Bertie's pal knew about bribes, claims Dunlop
The planning tribunal has heard that a close associate of Bertie Ahern told Frank Dunlop in 1993 he was aware councillors could be bribed for rezoning votes. By Frank Connolly
A close associate of the Taoiseach, Bertie Ahern, told lobbyist Frank Dunlop in January 1993 that he was aware members of Dublin County Council had to be paid for rezoning votes, the Mahon tribunal heard on Tuesday 24 October.
Frank Dunlop told the tribunal that Tim Collins, a land agent, was aware that councillors had to be paid for their votes. This emerged during the present enquiries of the Planning tribunal into allegations of corrupt payments in connection with the rezoning of lands at Cloghran, near Dublin Airport.
According to Frank Dunlop, he was introduced to businessman John Butler by Tim Collins at a meeting in Dublin in January 1993 to discuss the planned rezoning of the 18 acres of land at Cloghran from agricultural to industrial use.
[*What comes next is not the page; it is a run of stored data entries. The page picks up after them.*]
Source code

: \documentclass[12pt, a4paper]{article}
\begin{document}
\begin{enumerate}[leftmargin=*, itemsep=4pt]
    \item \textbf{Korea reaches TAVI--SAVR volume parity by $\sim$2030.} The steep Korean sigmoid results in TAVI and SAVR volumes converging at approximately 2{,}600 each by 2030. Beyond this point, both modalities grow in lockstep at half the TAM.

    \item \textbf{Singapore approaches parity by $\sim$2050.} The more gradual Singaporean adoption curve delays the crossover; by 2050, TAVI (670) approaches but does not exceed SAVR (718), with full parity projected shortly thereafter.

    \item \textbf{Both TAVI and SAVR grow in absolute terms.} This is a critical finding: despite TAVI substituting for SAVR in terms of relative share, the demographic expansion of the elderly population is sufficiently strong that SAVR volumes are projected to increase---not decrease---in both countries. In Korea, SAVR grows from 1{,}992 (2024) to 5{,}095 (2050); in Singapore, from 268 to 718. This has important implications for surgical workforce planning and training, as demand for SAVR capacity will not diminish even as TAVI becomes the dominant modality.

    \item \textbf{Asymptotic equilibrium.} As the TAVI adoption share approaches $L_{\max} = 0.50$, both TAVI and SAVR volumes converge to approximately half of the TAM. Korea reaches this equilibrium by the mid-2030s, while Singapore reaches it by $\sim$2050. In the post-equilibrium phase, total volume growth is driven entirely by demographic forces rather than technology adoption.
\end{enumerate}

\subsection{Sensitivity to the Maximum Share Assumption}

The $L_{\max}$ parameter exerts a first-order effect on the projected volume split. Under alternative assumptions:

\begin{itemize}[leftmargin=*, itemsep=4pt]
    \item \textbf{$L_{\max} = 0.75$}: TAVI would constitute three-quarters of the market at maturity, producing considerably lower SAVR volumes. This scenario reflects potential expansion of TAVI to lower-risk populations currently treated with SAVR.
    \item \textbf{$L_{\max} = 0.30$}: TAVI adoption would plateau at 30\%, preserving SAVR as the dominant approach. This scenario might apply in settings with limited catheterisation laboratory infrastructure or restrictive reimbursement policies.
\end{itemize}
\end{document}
John Butler, the owner of Scafform, Niall Kenny of Customs Software Ltd and Tom Williams, a partner of both men in the Courtyard restaurant in Donnybrook, had purchased the lands for £210,000, or £12,000 an acre, three years earlier.
The tribunal heard that, while the three businessmen, described as the Cloghran consortium, were anxious to conceal their involvement in the lands, they were seeking to have them rezoned during the discussions on the County Development Plan by Dublin Coroporation during the early 1990s.
Tim Collins is a member of the trust that owns Bertie Ahern's constituency office at St Luke's in Drumcondra. He introduced John Butler to Frank Dunlop to discuss the lobbying of members of the corporation.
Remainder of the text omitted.